ROME — The Vatican’s fraud and corruption trial took a dramatic twist Wednesday when a once-powerful cardinal challenged the Vatican’s police commissioner on the stand about one of the more peculiar tangents of the case: the Vatican’s half-million euro payments to a self-styled security analyst who, with Pope Francis’ blessing, helped arrange negotiations for the release of a nun held hostage by Islamic militants.
Cardinal Angelo Becciu made a spontaneous declaration to the Vatican tribunal during the interrogation of Commissioner Stefano De Santis, a top officer in the Vatican gendarmes police force and a key prosecution witness. De Santis was one of the primary investigators in the probe that led to the trial over the Holy See’s 350 million euro investment in a London property venture and related cases.
Vatican prosecutors have accused 10 people, including Becciu, of a host of alleged financial crimes and of fleecing the Holy See of tens of millions of euros in fees, commission and other losses.
De Santis was being questioned about one of the tangents of the London property deal, concerning Becciu’s relations with the security analyst, Cecilia Marogna.
Becciu, who was the No. 3 in the Vatican secretariat of state at the time, has previously told the court that he hired Marogna in 2015 as an external security consultant and subsequently involved her in negotiations to hire a British security firm to negotiate the release of a Colombian nun being held hostage in Mali by al-Qaida-linked militants.
Becciu told the court in May that Francis had authorized spending up to 1 million euros to free the nun, who was eventually let go last year, though he stressed it wasn’t ransom.

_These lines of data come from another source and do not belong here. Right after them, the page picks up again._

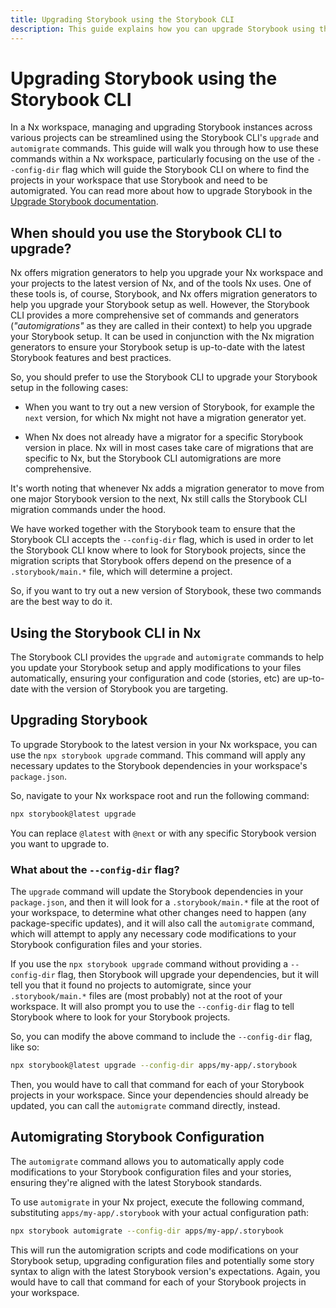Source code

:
 ```yaml
---
title: Upgrading Storybook using the Storybook CLI
description: This guide explains how you can upgrade Storybook using the Storybook CLI upgrade and automigrate commands.
---
```


# Upgrading Storybook using the Storybook CLI

In a Nx workspace, managing and upgrading Storybook instances across various projects can be streamlined using the Storybook CLI's `upgrade` and `automigrate` commands. This guide will walk you through how to use these commands within a Nx workspace, particularly focusing on the use of the `--config-dir` flag which will guide the Storybook CLI on where to find the projects in your workspace that use Storybook and need to be automigrated. You can read more about how to upgrade Storybook in the [Upgrade Storybook documentation](https://storybook.js.org/docs/configure/upgrading).

## When should you use the Storybook CLI to upgrade?

Nx offers migration generators to help you upgrade your Nx workspace and your projects to the latest version of Nx, and of the tools Nx uses. One of these tools is, of course, Storybook, and Nx offers migration generators to help you upgrade your Storybook setup as well. However, the Storybook CLI provides a more comprehensive set of commands and generators (_"automigrations"_ as they are called in their context) to help you upgrade your Storybook setup. It can be used in conjunction with the Nx migration generators to ensure your Storybook setup is up-to-date with the latest Storybook features and best practices.

So, you should prefer to use the Storybook CLI to upgrade your Storybook setup in the following cases:

- When you want to try out a new version of Storybook, for example the `next` version, for which Nx might not have a migration generator yet.

- When Nx does not already have a migrator for a specific Storybook version in place. Nx will in most cases take care of migrations that are specific to Nx, but the Storybook CLI automigrations are more comprehensive.

It's worth noting that whenever Nx adds a migration generator to move from one major Storybook version to the next, Nx still calls the Storybook CLI migration commands under the hood.

We have worked together with the Storybook team to ensure that the Storybook CLI accepts the `--config-dir` flag, which is used in order to let the Storybook CLI know where to look for Storybook projects, since the migration scripts that Storybook offers depend on the presence of a `.storybook/main.*` file, which will determine a project.

So, if you want to try out a new version of Storybook, these two commands are the best way to do it.

## Using the Storybook CLI in Nx

The Storybook CLI provides the `upgrade` and `automigrate` commands to help you update your Storybook setup and apply modifications to your files automatically, ensuring your configuration and code (stories, etc) are up-to-date with the version of Storybook you are targeting.

## Upgrading Storybook

To upgrade Storybook to the latest version in your Nx workspace, you can use the `npx storybook upgrade` command. This command will apply any necessary updates to the Storybook dependencies in your workspace's `package.json`.

So, navigate to your Nx workspace root and run the following command:

```bash
npx storybook@latest upgrade
```

You can replace `@latest` with `@next` or with any specific Storybook version you want to upgrade to.

### What about the `--config-dir` flag?

The `upgrade` command will update the Storybook dependencies in your `package.json`, and then it will look for a `.storybook/main.*` file at the root of your workspace, to determine what other changes need to happen (any package-specific updates), and it will also call the `automigrate` command, which will attempt to apply any necessary code modifications to your Storybook configuration files and your stories.

If you use the `npx storybook upgrade` command without providing a `--config-dir` flag, then Storybook will upgrade your dependencies, but it will tell you that it found no projects to automigrate, since your `.storybook/main.*` files are (most probably) not at the root of your workspace. It will also prompt you to use the `--config-dir` flag to tell Storybook where to look for your Storybook projects.

So, you can modify the above command to include the `--config-dir` flag, like so:

```bash
npx storybook@latest upgrade --config-dir apps/my-app/.storybook
```

Then, you would have to call that command for each of your Storybook projects in your workspace. Since your dependencies should already be updated, you can call the `automigrate` command directly, instead.

## Automigrating Storybook Configuration

The `automigrate` command allows you to automatically apply code modifications to your Storybook configuration files and your stories, ensuring they're aligned with the latest Storybook standards.

To use `automigrate` in your Nx project, execute the following command, substituting `apps/my-app/.storybook` with your actual configuration path:

```bash
npx storybook automigrate --config-dir apps/my-app/.storybook
```

This will run the automigration scripts and code modifications on your Storybook setup, upgrading configuration files and potentially some story syntax to align with the latest Storybook version's expectations. Again, you would have to call that command for each of your Storybook projects in your workspace.
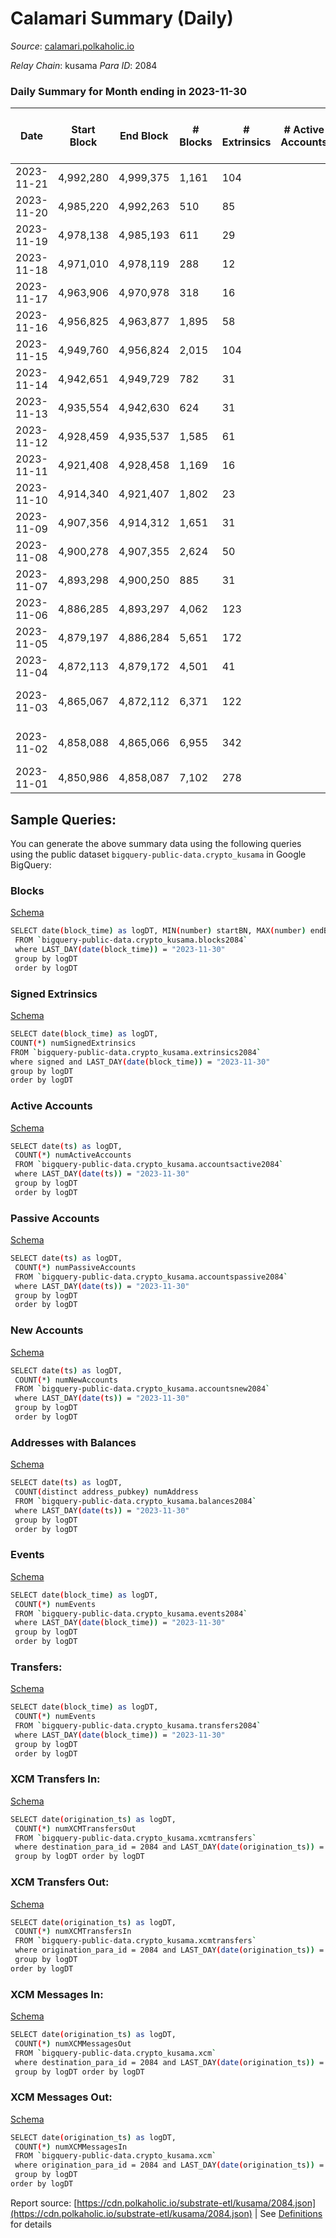 # Calamari Summary (Daily)

_Source_: [calamari.polkaholic.io](https://calamari.polkaholic.io)

*Relay Chain*: kusama
*Para ID*: 2084



### Daily Summary for Month ending in 2023-11-30


| Date    | Start Block | End Block | # Blocks | # Extrinsics | # Active Accounts | # Passive Accounts | # New Accounts | # Addresses | # Events  | # Transfers ($USD) | # XCM Transfers In ($USD) | # XCM Transfers Out ($USD) | # XCM In | # XCM Out | Issues |
|---------|-------------|-----------|----------|--------------|-------------------|--------------------|----------------|-------------|-----------|--------------------|---------------------------|----------------------------|----------|-----------|--------|
| 2023-11-21 | 4,992,280 | 4,999,375 | 1,161 | 104 |  |  |  |  | 9,738 | 45 ($206.76) |   | 2 ($217.20) |  | 3 |  |
| 2023-11-20 | 4,985,220 | 4,992,263 | 510 | 85 |  |  |  |  | 5,108 | 37 ($989.72) | 1 ($90.70) |   |  |  |  |
| 2023-11-19 | 4,978,138 | 4,985,193 | 611 | 29 |  |  |  |  | 4,279 | 10 ($172.71) | 3 ($399.60) |   | 3 |  |  |
| 2023-11-18 | 4,971,010 | 4,978,119 | 288 | 12 |  |  |  |  | 2,419 | 5 ($1.78) | 1 ($102.03) |   | 1 | 1 |  |
| 2023-11-17 | 4,963,906 | 4,970,978 | 318 | 16 |  |  |  |  | 3,724 | 4 ($0.16) |   |   |  |  |  |
| 2023-11-16 | 4,956,825 | 4,963,877 | 1,895 | 58 |  |  |  |  | 10,375 | 19 ($608.37) |   | 1  | 2 | 2 |  |
| 2023-11-15 | 4,949,760 | 4,956,824 | 2,015 | 104 |  |  |  |  | 13,852 | 39 ($853.59) |   |   | 3 |  |  |
| 2023-11-14 | 4,942,651 | 4,949,729 | 782 | 31 |  |  |  |  | 4,763 | 10 ($787.44) |   | 1 ($171.61) |  | 1 |  |
| 2023-11-13 | 4,935,554 | 4,942,630 | 624 | 31 |  |  |  |  | 9,561 | 11 ($11,574.78) |   |   |  |  |  |
| 2023-11-12 | 4,928,459 | 4,935,537 | 1,585 | 61 |  |  |  |  | 15,422 | 21 ($838.40) | 1 ($6.02) | 1 ($29.30) | 3 | 2 |  |
| 2023-11-11 | 4,921,408 | 4,928,458 | 1,169 | 16 |  |  |  |  | 3,771 | 5 ($2,404.65) |   | 1 ($0.05) |  | 1 |  |
| 2023-11-10 | 4,914,340 | 4,921,407 | 1,802 | 23 |  |  |  |  | 9,779 | 11 ($144.10) | 2 ($126.07) |   | 2 |  |  |
| 2023-11-09 | 4,907,356 | 4,914,312 | 1,651 | 31 |  |  |  |  | 13,248 | 8 ($1,677.51) | 2 ($160.01) |   | 2 |  |  |
| 2023-11-08 | 4,900,278 | 4,907,355 | 2,624 | 50 |  |  |  |  | 9,196 | 18 ($58.78) | 4 ($327.11) | 1 ($9.05) | 5 | 2 |  |
| 2023-11-07 | 4,893,298 | 4,900,250 | 885 | 31 |  |  |  |  | 4,176 | 7 ($348.13) |   | 2  |  | 26 |  |
| 2023-11-06 | 4,886,285 | 4,893,297 | 4,062 | 123 |  |  |  |  | 31,634 | 50 ($1,515.27) |   | 1  |  | 1 |  |
| 2023-11-05 | 4,879,197 | 4,886,284 | 5,651 | 172 |  |  |  |  | 42,619 | 60 ($7,714.53) |   |   |  |  |  |
| 2023-11-04 | 4,872,113 | 4,879,172 | 4,501 | 41 |  |  |  |  | 14,446 | 14 ($319.96) | 1 ($0.68) |   | 1 |  |  |
| 2023-11-03 | 4,865,067 | 4,872,112 | 6,371 | 122 |  |  |  |  | 29,563 | 39 ($1,601.98) |   | 2 ($240.36) |  | 2 | 675 missing (9.58%) |
| 2023-11-02 | 4,858,088 | 4,865,066 | 6,955 | 342 |  |  |  |  | 55,695 | 138 ($3,044.54) | 4 ($242.43) | 3 ($44.22) | 5 | 3 | 24 missing (0.34%) |
| 2023-11-01 | 4,850,986 | 4,858,087 | 7,102 | 278 |  |  |  |  | 52,915 | 119 ($4,317.48) | 4 ($350.48) |   | 4 |  |  |

## Sample Queries:
You can generate the above summary data using the following queries using the public dataset `bigquery-public-data.crypto_kusama` in Google BigQuery:


### Blocks 

[Schema](https://github.com/colorfulnotion/substrate-etl/blob/main/schema/blocks.json)

```bash
SELECT date(block_time) as logDT, MIN(number) startBN, MAX(number) endBN, COUNT(*) numBlocks 
 FROM `bigquery-public-data.crypto_kusama.blocks2084`  
 where LAST_DAY(date(block_time)) = "2023-11-30" 
 group by logDT 
 order by logDT
```

### Signed Extrinsics 

[Schema](https://github.com/colorfulnotion/substrate-etl/blob/main/schema/extrinsics.json)

```bash
SELECT date(block_time) as logDT, 
COUNT(*) numSignedExtrinsics 
FROM `bigquery-public-data.crypto_kusama.extrinsics2084`  
where signed and LAST_DAY(date(block_time)) = "2023-11-30" 
group by logDT 
order by logDT
```

### Active Accounts 

[Schema](https://github.com/colorfulnotion/substrate-etl/blob/main/schema/accountsactive.json)

```bash
SELECT date(ts) as logDT, 
 COUNT(*) numActiveAccounts 
 FROM `bigquery-public-data.crypto_kusama.accountsactive2084` 
 where LAST_DAY(date(ts)) = "2023-11-30" 
 group by logDT 
 order by logDT
```

### Passive Accounts 

[Schema](https://github.com/colorfulnotion/substrate-etl/blob/main/schema/accountspassive.json)

```bash
SELECT date(ts) as logDT, 
 COUNT(*) numPassiveAccounts 
 FROM `bigquery-public-data.crypto_kusama.accountspassive2084` 
 where LAST_DAY(date(ts)) = "2023-11-30" 
 group by logDT 
 order by logDT
```

### New Accounts 

[Schema](https://github.com/colorfulnotion/substrate-etl/blob/main/schema/accountsnew.json)

```bash
SELECT date(ts) as logDT, 
 COUNT(*) numNewAccounts 
 FROM `bigquery-public-data.crypto_kusama.accountsnew2084` 
 where LAST_DAY(date(ts)) = "2023-11-30" 
 group by logDT
 order by logDT
```

### Addresses with Balances 

[Schema](https://github.com/colorfulnotion/substrate-etl/blob/main/schema/balances.json)

```bash
SELECT date(ts) as logDT,
 COUNT(distinct address_pubkey) numAddress 
 FROM `bigquery-public-data.crypto_kusama.balances2084` 
 where LAST_DAY(date(ts)) = "2023-11-30" 
 group by logDT 
 order by logDT
```

### Events 

[Schema](https://github.com/colorfulnotion/substrate-etl/blob/main/schema/events.json)

```bash
SELECT date(block_time) as logDT, 
 COUNT(*) numEvents 
 FROM `bigquery-public-data.crypto_kusama.events2084` 
 where LAST_DAY(date(block_time)) = "2023-11-30" 
 group by logDT 
 order by logDT
```

### Transfers:

[Schema](https://github.com/colorfulnotion/substrate-etl/blob/main/schema/transfers.json)

```bash
SELECT date(block_time) as logDT, 
 COUNT(*) numEvents 
 FROM `bigquery-public-data.crypto_kusama.transfers2084` 
 where LAST_DAY(date(block_time)) = "2023-11-30" 
 group by logDT 
 order by logDT
```

### XCM Transfers In: 

[Schema](https://github.com/colorfulnotion/substrate-etl/blob/main/schema/xcmtransfers.json)

```bash
SELECT date(origination_ts) as logDT, 
 COUNT(*) numXCMTransfersOut 
 FROM `bigquery-public-data.crypto_kusama.xcmtransfers` 
 where destination_para_id = 2084 and LAST_DAY(date(origination_ts)) = "2023-11-30" 
 group by logDT order by logDT
```

### XCM Transfers Out: 

[Schema](https://github.com/colorfulnotion/substrate-etl/blob/main/schema/xcmtransfers.json)

```bash
SELECT date(origination_ts) as logDT, 
 COUNT(*) numXCMTransfersIn 
 FROM `bigquery-public-data.crypto_kusama.xcmtransfers` 
 where origination_para_id = 2084 and LAST_DAY(date(origination_ts)) = "2023-11-30" 
 group by logDT 
order by logDT
```

### XCM Messages In: 

[Schema](https://github.com/colorfulnotion/substrate-etl/blob/main/schema/xcm.json)

```bash
SELECT date(origination_ts) as logDT, 
 COUNT(*) numXCMMessagesOut 
 FROM `bigquery-public-data.crypto_kusama.xcm` 
 where destination_para_id = 2084 and LAST_DAY(date(origination_ts)) = "2023-11-30" 
 group by logDT order by logDT
```

### XCM Messages Out: 

[Schema](https://github.com/colorfulnotion/substrate-etl/blob/main/schema/xcm.json)

```bash
SELECT date(origination_ts) as logDT, 
 COUNT(*) numXCMMessagesIn 
 FROM `bigquery-public-data.crypto_kusama.xcm` 
 where origination_para_id = 2084 and LAST_DAY(date(origination_ts)) = "2023-11-30" 
 group by logDT 
order by logDT
```


Report source: [https://cdn.polkaholic.io/substrate-etl/kusama/2084.json](https://cdn.polkaholic.io/substrate-etl/kusama/2084.json) | See [Definitions](/DEFINITIONS.md) for details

De Santis told the court that the Vatican gendarmes learned via Interpol in 2020 that Marogna’s Slovenia-based company had received 575,000 euros in nine separate wire transfers from the secretariat of state for purportedly “humanitarian” endeavors, but that the money was being used to pay for cosmetics and other high-end luxury goods.
He said he and the Vatican’s police chief went to Becciu’s apartment on Oct. 3, 2020 at the cardinal’s request and informed him what they had discovered.
De Santis told the court that Becciu begged them to not let word of the Marogna payments get out, saying it would harm him and his family, and offered to refund the money from his account at the Vatican bank.
Becciu took issue with De Santis’ version of events in his spontaneous address to the court, and reminded the three-judge panel of his previous testimony: that the payments for the hostage negotiation had been agreed upon with Francis and that only he and the pope knew about them, w ith the Vatican gendarmes intentionally kept in the dark.
Becciu told the court that he didn’t request the meeting and found it odd that De Santis would reveal its contents since the police officers had told him at the time that it had to remain secret since there were professional implications about revealing the contents of an ongoing investigation.
Becciu said he was indeed anguished to learn that Vatican police were investigating Marogna, but said his anguish had nothing to do with his family but rather the fact that Francis and he had hoped to keep the hostage negotiations secret.
Becciu is accused of abuse of office and alleged embezzlement for having sent 125,000 in Holy See funds to a Sardinian charity run by his brother. Marogna is accused of fraud and embezzlement. Both deny wrongdoing.
The trial, which resumed late last month after a summertime pause, has picked up pace and has nearly 20 hearings scheduled before the end of the year. Prosecutors have nearly 30 witnesses and lawyers for the 10 defendants have dozens more, including the current Vatican No. 2 and 3.